Nearly 1 person in 10 in the United States lives alone. That’s roughly 27 million adults.
Add to that the number of households with one adult caring for one or more minor children or caring for elderly, disabled, or otherwise unable to fend-for-themselves individuals, and the number goes up dramatically.
During a pandemic (even a relatively mild one), households with only one responsible adult (regardless of the number of inhabitants) are going to be at greater risk.
In Florida, where I live, the problem is particularly acute, as we have a large elderly population, many of whom live alone.
While the H1N1 virus has proved to be `relatively mild’ for the vast majority of people infected, that term may be a just a bit deceptive.
`Mild’ generally means not requiring hospitalization.
It doesn’t mean that this flu won’t knock you on your backside for 4 or 5 days. And while the vast majority will recover, that assumes some basic level of care.
Something that some flu victims may be unable to provide for themselves.

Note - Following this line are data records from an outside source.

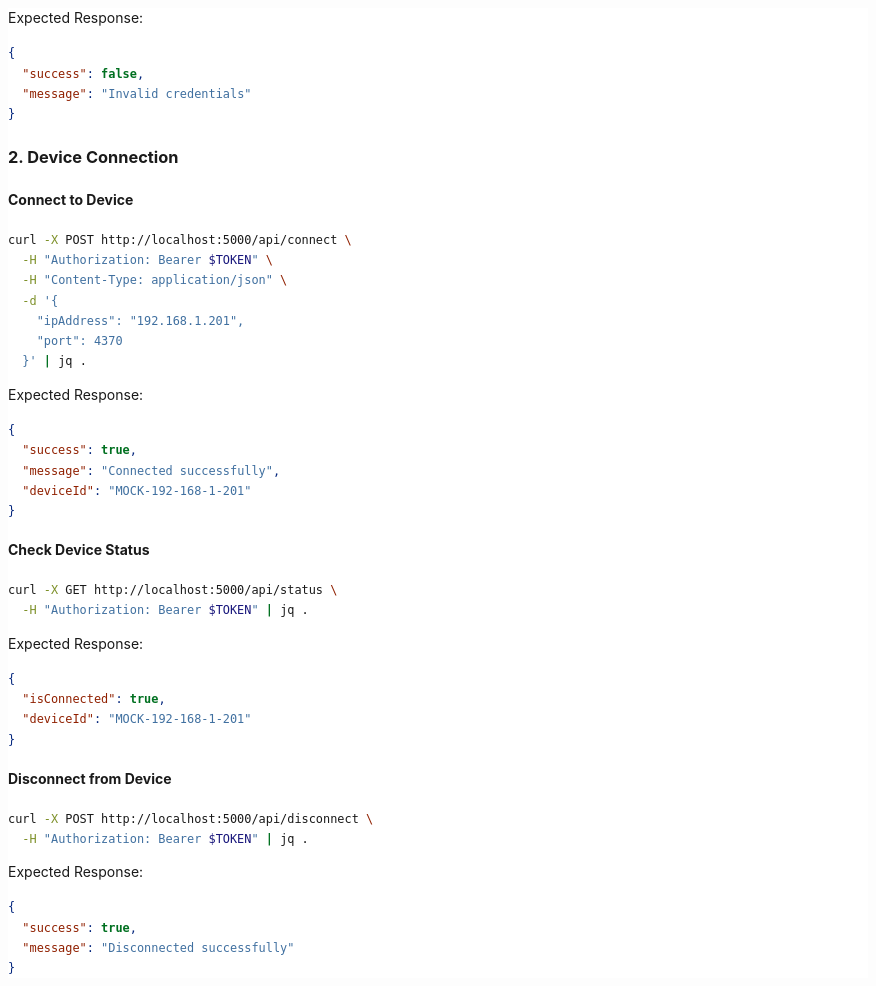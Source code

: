 Expected Response:
```json
{
  "success": false,
  "message": "Invalid credentials"
}
```

### 2. Device Connection

#### Connect to Device
```bash
curl -X POST http://localhost:5000/api/connect \
  -H "Authorization: Bearer $TOKEN" \
  -H "Content-Type: application/json" \
  -d '{
    "ipAddress": "192.168.1.201",
    "port": 4370
  }' | jq .
```

Expected Response:
```json
{
  "success": true,
  "message": "Connected successfully",
  "deviceId": "MOCK-192-168-1-201"
}
```

#### Check Device Status
```bash
curl -X GET http://localhost:5000/api/status \
  -H "Authorization: Bearer $TOKEN" | jq .
```

Expected Response:
```json
{
  "isConnected": true,
  "deviceId": "MOCK-192-168-1-201"
}
```

#### Disconnect from Device
```bash
curl -X POST http://localhost:5000/api/disconnect \
  -H "Authorization: Bearer $TOKEN" | jq .
```

Expected Response:
```json
{
  "success": true,
  "message": "Disconnected successfully"
}
```
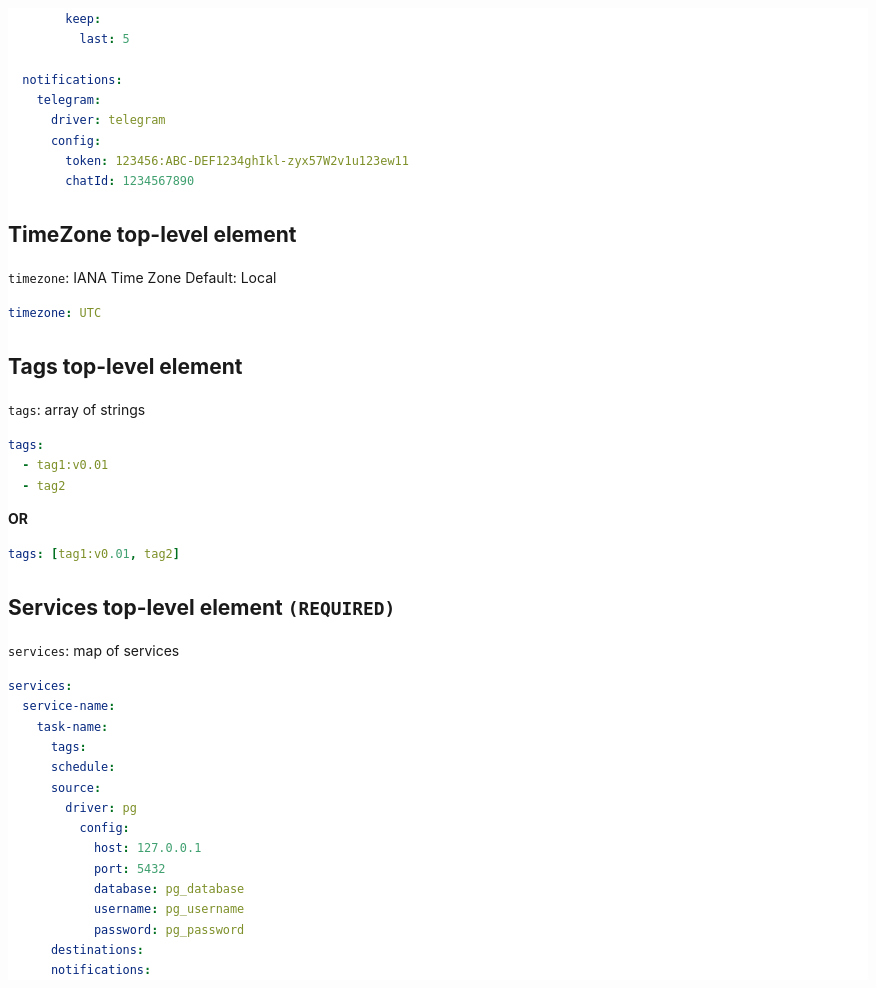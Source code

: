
```yaml
        keep:
          last: 5

  notifications:
    telegram:
      driver: telegram
      config:
        token: 123456:ABC-DEF1234ghIkl-zyx57W2v1u123ew11
        chatId: 1234567890
```

## TimeZone top-level element

`timezone`: IANA Time Zone Default: Local

```yaml
timezone: UTC
```

## Tags top-level element

`tags`: array of strings

```yaml
tags:
  - tag1:v0.01
  - tag2
```

**OR**

```yaml
tags: [tag1:v0.01, tag2]
```

## Services top-level element `(REQUIRED)`

`services`: map of services

```yaml
services:
  service-name:
    task-name:
      tags:
      schedule:
      source:
        driver: pg
          config:
            host: 127.0.0.1
            port: 5432
            database: pg_database
            username: pg_username
            password: pg_password
      destinations:
      notifications:

```
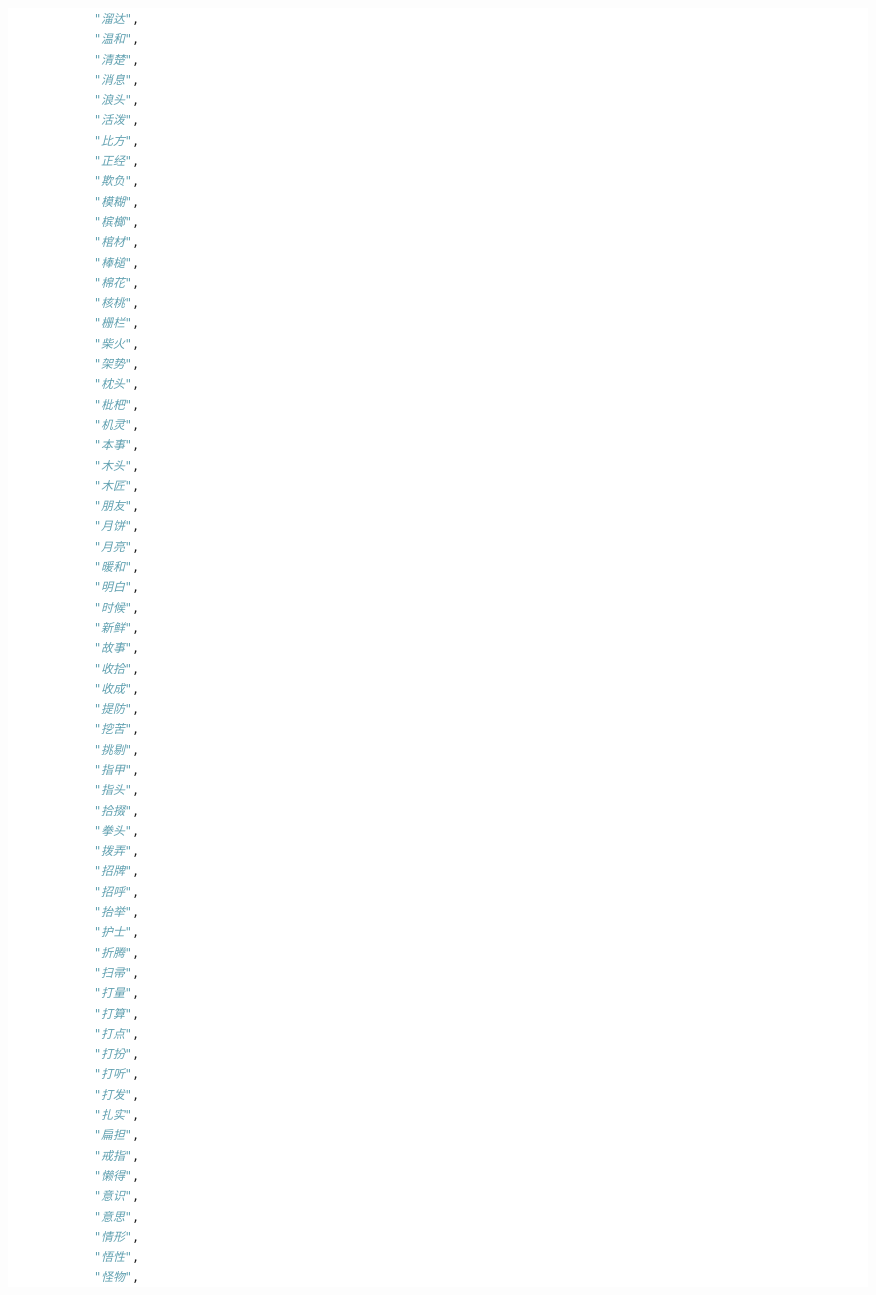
```py
            "溜达",
            "温和",
            "清楚",
            "消息",
            "浪头",
            "活泼",
            "比方",
            "正经",
            "欺负",
            "模糊",
            "槟榔",
            "棺材",
            "棒槌",
            "棉花",
            "核桃",
            "栅栏",
            "柴火",
            "架势",
            "枕头",
            "枇杷",
            "机灵",
            "本事",
            "木头",
            "木匠",
            "朋友",
            "月饼",
            "月亮",
            "暖和",
            "明白",
            "时候",
            "新鲜",
            "故事",
            "收拾",
            "收成",
            "提防",
            "挖苦",
            "挑剔",
            "指甲",
            "指头",
            "拾掇",
            "拳头",
            "拨弄",
            "招牌",
            "招呼",
            "抬举",
            "护士",
            "折腾",
            "扫帚",
            "打量",
            "打算",
            "打点",
            "打扮",
            "打听",
            "打发",
            "扎实",
            "扁担",
            "戒指",
            "懒得",
            "意识",
            "意思",
            "情形",
            "悟性",
            "怪物",
```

It doesn’t take long for the flu, with its fever (and sometimes vomiting and diarrhea), to begin to dehydrate even healthy individuals. Dehydration, if it isn’t reversed, can become a serious, even life threatening condition.
In my essay, The Rehydration Solution, I go into detail about the need to keep flu patients hydrated. It may very well be the single most important thing you can do for a flu victim.
You can make your own rehydration solution by adding 8 teaspoons of sugar, and 1 teaspoon of salt, to 1 liter (or quart) of water. You can add unsweetened flavoring (Kool-Aid or Crystal Light) to improve the taste.
But for this to work, it has to be administered.
And if someone is already dehydrated or otherwise incapacitated by the flu, they may be unable to do that for themselves.
All of this points out the pressing need for those that live alone, or who are the sole responsible adult in a household, to establish a pandemic `safety net’ with friends, relatives, or neighbors by arranging to have (and to be) a `Flu Buddy’.
A `Flu Buddy’ is simply someone you can call if you get sick, who will then check on you every day, make sure you have the medicines you need (including fetching Tamiflu if appropriate), help care for you if needed, and who can call for medical help if your condition deteriorates.
Those people who are charged with the care of others, like single parents, also need to consider who will take care of their dependents if they are sick.
Once again, having a flu buddy or two, who could help with those matters, could prove invaluable.
I am already a `Flu Buddy’ to several relatives and close friends. I know that in return, should I be stricken with this virus, that I have several people who will be willing to look out for me as well.
Should the pandemic hit my neighborhood hard, I also plan to phone or to knock on my neighbor’s doors every day to check on them.
If the projection of 1/3rd of the country falling ill due to this virus over the next 12 months is anywhere close to accurate, then 100 million people will be sickened in the United States alone.
Almost all of these people will have to be treated at home. Our hospitals lack the capacity to treat more than a minor fraction of these cases.
You should read this guide now, and lay in the supplies you might need should you, or someone in your care, catch the flu.
I strongly recommend putting together a `flu box’, to keep under your bed this winter. Influenza can hit so rapidly, that you can literally wake up too sick to get out of bed.
Having a `flu kit’ within reach could be a godsend.
In mine I keep a couple of small bottles of water, some Tylenol and ibuprofen, a thermometer, some over-the-counter flu remedies, and even a few surgical masks (for me to wear if someone visits to help care for me).
If you haven’t done so, you should also have a written medical history on yourself, and anyone in your household (see Those Who Forget Their History . . .)
Many hospitals and pharmacies have easy to fill out wallet history forms available for free, or for a nominal charge.
I also recommend having a phone near the bed, and the numbers of your `flu buddies’.
That can be lifesaving in itself.
The idea behind flu buddies is that it is reciprocal. You need to be willing to perform the same service in return.
You should also consider having, and being, flu buddies with more than one person.
Businesses, as part of their pandemic planning, should be encouraging employees to help one another in a crisis. To, at the very least, check on anyone absent during a pandemic.
Churches, civic organizations, and other groups would do well to consider the idea as well.
Those that are so inclined may wish to volunteer to help with the American Red Cross, The Medical Reserve Corps, CERT, or your Neighborhood watch. Your community needs your help in a crisis, not just the people you know.
It’s an old fashion idea, that we should look out for the welfare of our friends, neighbors, relatives and even our greater community.
But in a crisis, like a pandemic, it is still an extremely good one.